» TASK OBJECTIVE
Copy the data exactly, pictures aside.
━━ SUPPLIED RECORDS
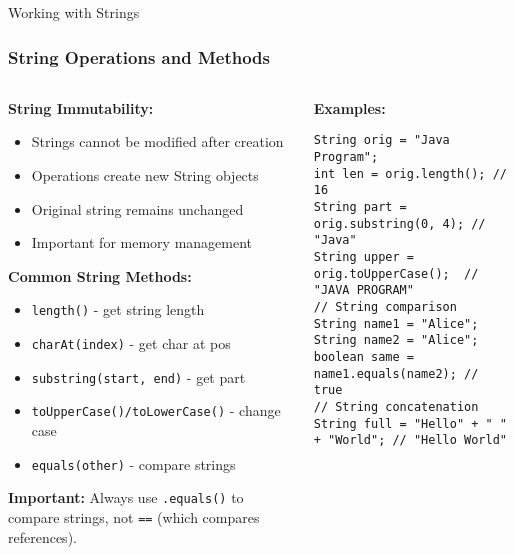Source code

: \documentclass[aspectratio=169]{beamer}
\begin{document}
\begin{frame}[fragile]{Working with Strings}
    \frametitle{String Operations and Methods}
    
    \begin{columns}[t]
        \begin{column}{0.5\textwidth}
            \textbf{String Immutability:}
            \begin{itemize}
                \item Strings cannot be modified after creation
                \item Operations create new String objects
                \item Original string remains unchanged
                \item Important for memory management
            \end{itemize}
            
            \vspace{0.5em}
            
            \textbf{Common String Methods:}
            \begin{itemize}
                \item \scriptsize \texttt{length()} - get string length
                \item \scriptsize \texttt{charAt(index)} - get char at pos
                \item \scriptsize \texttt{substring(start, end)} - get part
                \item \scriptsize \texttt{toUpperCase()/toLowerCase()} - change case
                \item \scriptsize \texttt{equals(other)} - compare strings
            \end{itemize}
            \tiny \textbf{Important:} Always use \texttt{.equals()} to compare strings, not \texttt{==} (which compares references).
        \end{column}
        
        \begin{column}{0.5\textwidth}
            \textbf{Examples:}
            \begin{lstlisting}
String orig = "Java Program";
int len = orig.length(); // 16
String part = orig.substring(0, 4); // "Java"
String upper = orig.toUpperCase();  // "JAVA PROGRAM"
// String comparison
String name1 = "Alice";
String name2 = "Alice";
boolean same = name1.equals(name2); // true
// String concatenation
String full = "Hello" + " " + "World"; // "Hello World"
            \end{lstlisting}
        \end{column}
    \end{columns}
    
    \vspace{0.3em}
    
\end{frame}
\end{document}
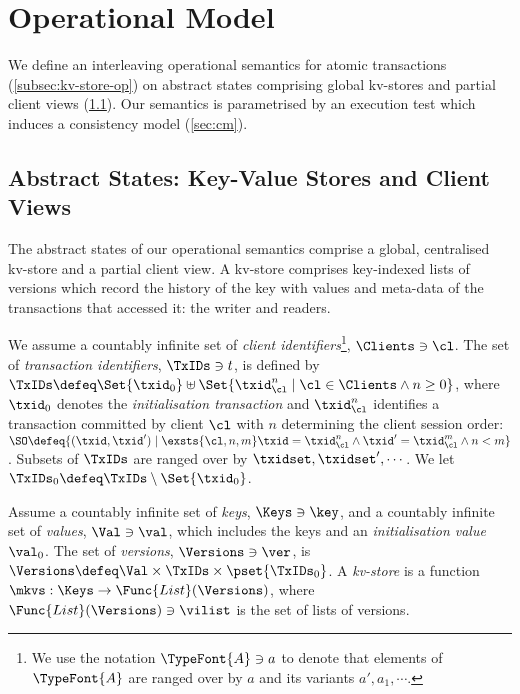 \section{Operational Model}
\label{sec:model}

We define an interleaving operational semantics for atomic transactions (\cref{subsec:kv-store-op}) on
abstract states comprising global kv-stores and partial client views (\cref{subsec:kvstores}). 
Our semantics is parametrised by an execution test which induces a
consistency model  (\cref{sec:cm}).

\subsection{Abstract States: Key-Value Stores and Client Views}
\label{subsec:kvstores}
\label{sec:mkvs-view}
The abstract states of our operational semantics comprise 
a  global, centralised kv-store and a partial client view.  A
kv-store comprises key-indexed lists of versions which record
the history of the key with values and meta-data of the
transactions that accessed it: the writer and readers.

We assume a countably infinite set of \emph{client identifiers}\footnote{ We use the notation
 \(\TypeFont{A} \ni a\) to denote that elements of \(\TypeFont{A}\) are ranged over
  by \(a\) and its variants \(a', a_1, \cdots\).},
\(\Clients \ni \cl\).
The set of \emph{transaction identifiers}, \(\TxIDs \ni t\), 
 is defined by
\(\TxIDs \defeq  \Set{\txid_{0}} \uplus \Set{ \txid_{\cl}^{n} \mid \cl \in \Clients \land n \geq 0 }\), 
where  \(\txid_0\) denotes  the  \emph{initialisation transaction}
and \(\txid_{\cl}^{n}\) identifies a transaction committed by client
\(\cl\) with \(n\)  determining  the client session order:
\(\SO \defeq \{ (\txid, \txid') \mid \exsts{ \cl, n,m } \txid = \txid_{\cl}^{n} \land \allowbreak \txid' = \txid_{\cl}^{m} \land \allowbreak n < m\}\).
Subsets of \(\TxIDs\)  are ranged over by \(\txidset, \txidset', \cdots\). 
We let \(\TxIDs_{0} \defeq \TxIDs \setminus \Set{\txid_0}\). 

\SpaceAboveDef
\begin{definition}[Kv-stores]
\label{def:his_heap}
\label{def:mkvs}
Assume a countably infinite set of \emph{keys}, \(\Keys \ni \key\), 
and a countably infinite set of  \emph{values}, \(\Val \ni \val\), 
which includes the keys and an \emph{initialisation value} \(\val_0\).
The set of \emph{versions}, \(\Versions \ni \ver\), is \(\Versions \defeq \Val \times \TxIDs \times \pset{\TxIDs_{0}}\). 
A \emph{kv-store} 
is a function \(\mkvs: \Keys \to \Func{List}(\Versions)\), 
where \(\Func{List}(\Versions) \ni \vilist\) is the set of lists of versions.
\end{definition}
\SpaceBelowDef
━━━━
» OUTPUT
Source code

: \documentclass[aspectratio=169]{beamer}
\begin{document}
\begin{frame}[fragile]{Working with Strings}
    \frametitle{String Operations and Methods}
    
    \begin{columns}[t]
        \begin{column}{0.5\textwidth}
            \textbf{String Immutability:}
            \begin{itemize}
                \item Strings cannot be modified after creation
                \item Operations create new String objects
                \item Original string remains unchanged
                \item Important for memory management
            \end{itemize}
            
            \vspace{0.5em}
            
            \textbf{Common String Methods:}
            \begin{itemize}
                \item \scriptsize \texttt{length()} - get string length
                \item \scriptsize \texttt{charAt(index)} - get char at pos
                \item \scriptsize \texttt{substring(start, end)} - get part
                \item \scriptsize \texttt{toUpperCase()/toLowerCase()} - change case
                \item \scriptsize \texttt{equals(other)} - compare strings
            \end{itemize}
            \tiny \textbf{Important:} Always use \texttt{.equals()} to compare strings, not \texttt{==} (which compares references).
        \end{column}
        
        \begin{column}{0.5\textwidth}
            \textbf{Examples:}
            \begin{lstlisting}
String orig = "Java Program";
int len = orig.length(); // 16
String part = orig.substring(0, 4); // "Java"
String upper = orig.toUpperCase();  // "JAVA PROGRAM"
// String comparison
String name1 = "Alice";
String name2 = "Alice";
boolean same = name1.equals(name2); // true
// String concatenation
String full = "Hello" + " " + "World"; // "Hello World"
            \end{lstlisting}
        \end{column}
    \end{columns}
    
    \vspace{0.3em}
    
\end{frame}
\end{document}
 \section{Operational Model}
\label{sec:model}

We define an interleaving operational semantics for atomic transactions (\cref{subsec:kv-store-op}) on
abstract states comprising global kv-stores and partial client views (\cref{subsec:kvstores}). 
Our semantics is parametrised by an execution test which induces a
consistency model  (\cref{sec:cm}).

\subsection{Abstract States: Key-Value Stores and Client Views}
\label{subsec:kvstores}
\label{sec:mkvs-view}
The abstract states of our operational semantics comprise 
a  global, centralised kv-store and a partial client view.  A
kv-store comprises key-indexed lists of versions which record
the history of the key with values and meta-data of the
transactions that accessed it: the writer and readers.

We assume a countably infinite set of \emph{client identifiers}\footnote{ We use the notation
 \(\TypeFont{A} \ni a\) to denote that elements of \(\TypeFont{A}\) are ranged over
  by \(a\) and its variants \(a', a_1, \cdots\).},
\(\Clients \ni \cl\).
The set of \emph{transaction identifiers}, \(\TxIDs \ni t\), 
 is defined by
\(\TxIDs \defeq  \Set{\txid_{0}} \uplus \Set{ \txid_{\cl}^{n} \mid \cl \in \Clients \land n \geq 0 }\), 
where  \(\txid_0\) denotes  the  \emph{initialisation transaction}
and \(\txid_{\cl}^{n}\) identifies a transaction committed by client
\(\cl\) with \(n\)  determining  the client session order:
\(\SO \defeq \{ (\txid, \txid') \mid \exsts{ \cl, n,m } \txid = \txid_{\cl}^{n} \land \allowbreak \txid' = \txid_{\cl}^{m} \land \allowbreak n < m\}\).
Subsets of \(\TxIDs\)  are ranged over by \(\txidset, \txidset', \cdots\). 
We let \(\TxIDs_{0} \defeq \TxIDs \setminus \Set{\txid_0}\). 

\SpaceAboveDef
\begin{definition}[Kv-stores]
\label{def:his_heap}
\label{def:mkvs}
Assume a countably infinite set of \emph{keys}, \(\Keys \ni \key\), 
and a countably infinite set of  \emph{values}, \(\Val \ni \val\), 
which includes the keys and an \emph{initialisation value} \(\val_0\).
The set of \emph{versions}, \(\Versions \ni \ver\), is \(\Versions \defeq \Val \times \TxIDs \times \pset{\TxIDs_{0}}\). 
A \emph{kv-store} 
is a function \(\mkvs: \Keys \to \Func{List}(\Versions)\), 
where \(\Func{List}(\Versions) \ni \vilist\) is the set of lists of versions.
\end{definition}
\SpaceBelowDef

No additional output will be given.